# [Problem details]
If a line in the entries contains the word "theoremstyle", list it.

# [Given information]
= = = = = = =

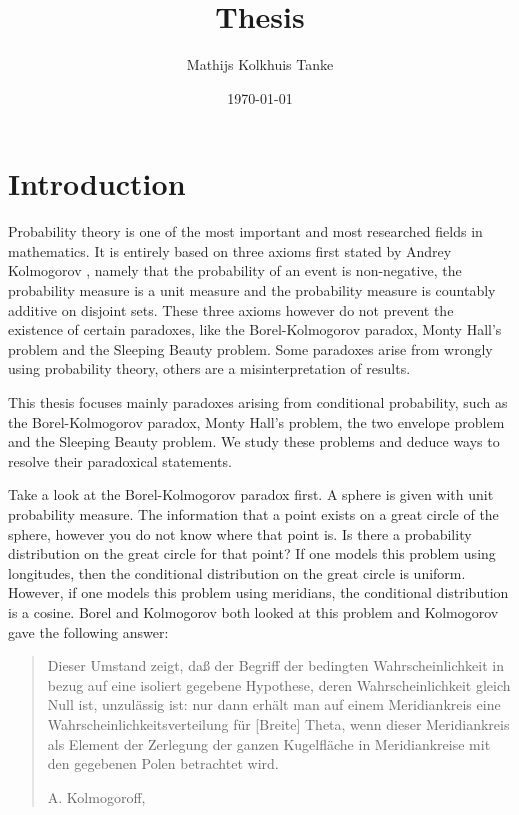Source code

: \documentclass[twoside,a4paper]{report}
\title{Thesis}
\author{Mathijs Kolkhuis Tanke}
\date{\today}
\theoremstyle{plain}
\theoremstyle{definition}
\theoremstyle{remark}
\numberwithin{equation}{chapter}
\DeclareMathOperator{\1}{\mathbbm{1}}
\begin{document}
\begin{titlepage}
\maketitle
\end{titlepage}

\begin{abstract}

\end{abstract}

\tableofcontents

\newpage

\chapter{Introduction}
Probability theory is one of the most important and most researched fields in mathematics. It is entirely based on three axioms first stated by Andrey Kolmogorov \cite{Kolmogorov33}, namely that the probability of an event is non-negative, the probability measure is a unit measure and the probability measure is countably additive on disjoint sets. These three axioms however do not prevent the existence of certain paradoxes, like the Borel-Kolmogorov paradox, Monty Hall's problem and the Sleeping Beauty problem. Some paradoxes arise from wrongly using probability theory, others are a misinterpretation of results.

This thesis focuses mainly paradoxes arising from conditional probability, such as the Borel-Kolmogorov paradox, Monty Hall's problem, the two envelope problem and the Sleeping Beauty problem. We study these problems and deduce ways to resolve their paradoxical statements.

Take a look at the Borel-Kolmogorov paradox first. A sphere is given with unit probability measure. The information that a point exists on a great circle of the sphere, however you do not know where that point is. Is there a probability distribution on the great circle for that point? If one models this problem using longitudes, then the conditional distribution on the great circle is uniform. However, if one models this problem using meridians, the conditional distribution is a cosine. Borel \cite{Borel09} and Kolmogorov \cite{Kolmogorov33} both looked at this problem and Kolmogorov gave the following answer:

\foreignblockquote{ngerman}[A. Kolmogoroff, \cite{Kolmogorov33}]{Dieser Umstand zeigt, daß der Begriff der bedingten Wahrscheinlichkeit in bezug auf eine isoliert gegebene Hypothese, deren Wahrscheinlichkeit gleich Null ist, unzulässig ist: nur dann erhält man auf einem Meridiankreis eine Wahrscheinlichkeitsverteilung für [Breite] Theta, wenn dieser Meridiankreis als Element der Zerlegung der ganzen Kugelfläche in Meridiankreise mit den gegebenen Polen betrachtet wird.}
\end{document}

= = = = = = =

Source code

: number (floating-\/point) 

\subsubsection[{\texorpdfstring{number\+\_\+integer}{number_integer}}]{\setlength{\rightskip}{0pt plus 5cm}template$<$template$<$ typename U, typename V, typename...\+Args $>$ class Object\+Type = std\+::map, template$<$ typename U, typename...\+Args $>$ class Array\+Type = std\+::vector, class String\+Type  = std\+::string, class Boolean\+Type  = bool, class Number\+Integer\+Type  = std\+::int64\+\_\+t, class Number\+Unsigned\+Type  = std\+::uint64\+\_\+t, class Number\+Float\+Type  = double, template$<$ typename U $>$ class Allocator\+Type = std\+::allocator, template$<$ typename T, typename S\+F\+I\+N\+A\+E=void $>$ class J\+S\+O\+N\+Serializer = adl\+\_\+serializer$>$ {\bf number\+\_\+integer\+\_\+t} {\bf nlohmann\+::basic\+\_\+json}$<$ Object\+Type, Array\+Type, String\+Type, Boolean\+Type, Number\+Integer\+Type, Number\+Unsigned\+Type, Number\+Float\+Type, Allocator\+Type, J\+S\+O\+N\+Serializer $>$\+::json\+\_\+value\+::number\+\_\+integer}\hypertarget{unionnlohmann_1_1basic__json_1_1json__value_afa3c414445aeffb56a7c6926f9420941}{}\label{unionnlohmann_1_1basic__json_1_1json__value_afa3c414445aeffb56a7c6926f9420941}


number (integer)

= = = = = = =

# [Problem solution]
\theoremstyle{plain}
\theoremstyle{definition}
\theoremstyle{remark}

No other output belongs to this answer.